#### Task item:
Scan the entries below. List each line with "annotations".

Stored data
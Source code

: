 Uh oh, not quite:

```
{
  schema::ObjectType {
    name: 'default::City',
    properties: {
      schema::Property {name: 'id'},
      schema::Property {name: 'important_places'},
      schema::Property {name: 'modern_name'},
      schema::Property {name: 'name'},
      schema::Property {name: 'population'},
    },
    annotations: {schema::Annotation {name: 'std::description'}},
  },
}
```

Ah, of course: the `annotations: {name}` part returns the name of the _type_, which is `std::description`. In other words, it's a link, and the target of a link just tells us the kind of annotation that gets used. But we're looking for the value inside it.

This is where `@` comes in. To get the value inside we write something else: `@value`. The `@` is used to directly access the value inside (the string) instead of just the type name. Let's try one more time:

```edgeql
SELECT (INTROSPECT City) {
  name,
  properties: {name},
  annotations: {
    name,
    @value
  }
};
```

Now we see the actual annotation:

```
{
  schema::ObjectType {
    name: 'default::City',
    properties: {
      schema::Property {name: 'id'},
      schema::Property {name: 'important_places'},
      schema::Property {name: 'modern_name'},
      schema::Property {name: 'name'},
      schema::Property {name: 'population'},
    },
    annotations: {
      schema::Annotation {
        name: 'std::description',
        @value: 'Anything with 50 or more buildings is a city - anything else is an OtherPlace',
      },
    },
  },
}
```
* * *
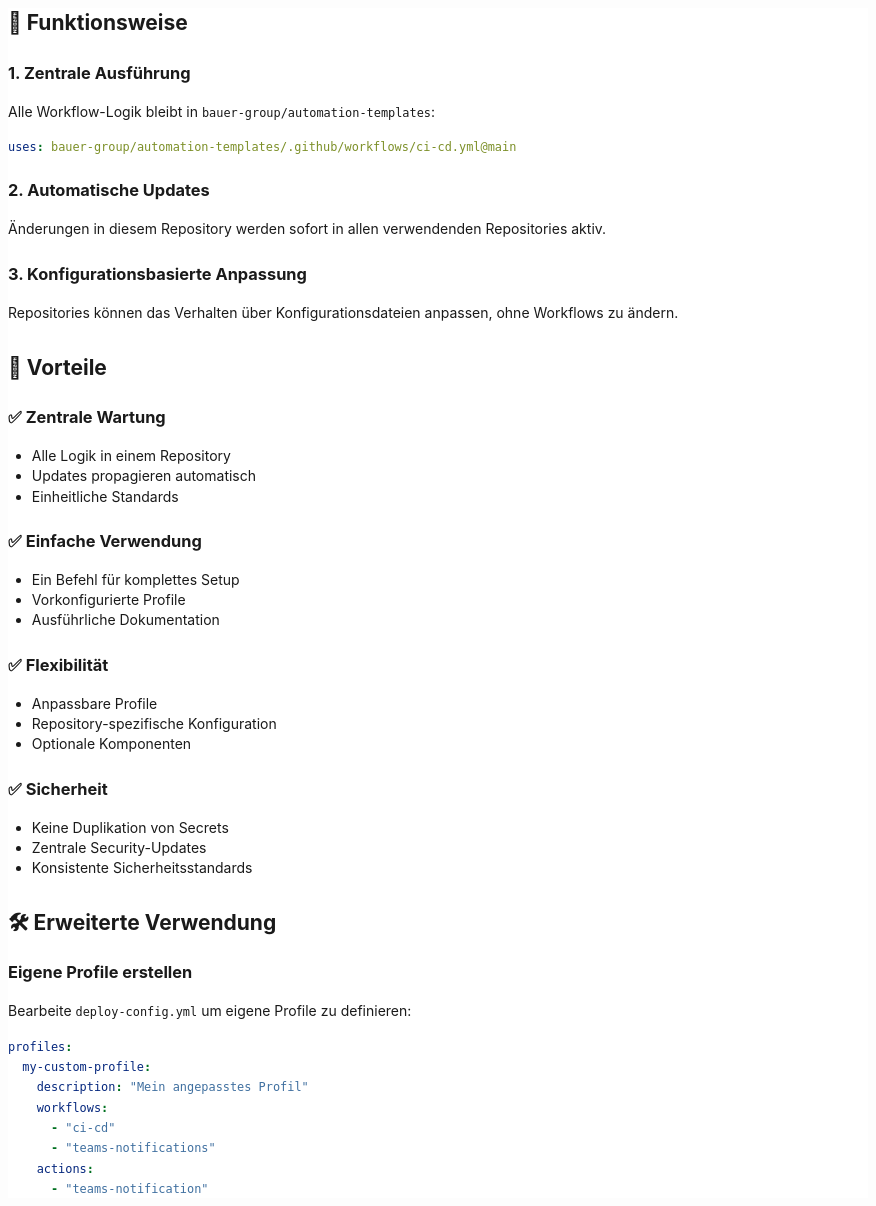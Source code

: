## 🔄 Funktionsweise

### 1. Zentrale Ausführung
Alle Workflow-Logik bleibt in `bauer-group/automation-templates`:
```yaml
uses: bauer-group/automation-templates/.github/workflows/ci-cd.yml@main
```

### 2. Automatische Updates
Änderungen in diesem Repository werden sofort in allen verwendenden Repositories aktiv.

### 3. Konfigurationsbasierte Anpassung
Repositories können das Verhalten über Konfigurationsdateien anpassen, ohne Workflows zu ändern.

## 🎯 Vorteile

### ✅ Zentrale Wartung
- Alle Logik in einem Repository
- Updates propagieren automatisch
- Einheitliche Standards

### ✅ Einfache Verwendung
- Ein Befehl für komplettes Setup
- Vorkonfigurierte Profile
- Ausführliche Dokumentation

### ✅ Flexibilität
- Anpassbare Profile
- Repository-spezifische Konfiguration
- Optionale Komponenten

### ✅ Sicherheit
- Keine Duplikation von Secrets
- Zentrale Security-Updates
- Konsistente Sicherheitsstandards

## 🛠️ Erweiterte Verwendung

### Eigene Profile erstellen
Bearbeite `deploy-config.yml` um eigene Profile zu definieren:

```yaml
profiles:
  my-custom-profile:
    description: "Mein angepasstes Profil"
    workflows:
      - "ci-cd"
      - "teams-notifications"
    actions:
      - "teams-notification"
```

#### Written response:
    annotations: {schema::Annotation {name: 'std::description'}},
Ah, of course: the `annotations: {name}` part returns the name of the _type_, which is `std::description`. In other words, it's a link, and the target of a link just tells us the kind of annotation that gets used. But we're looking for the value inside it.
  annotations: {
    annotations: {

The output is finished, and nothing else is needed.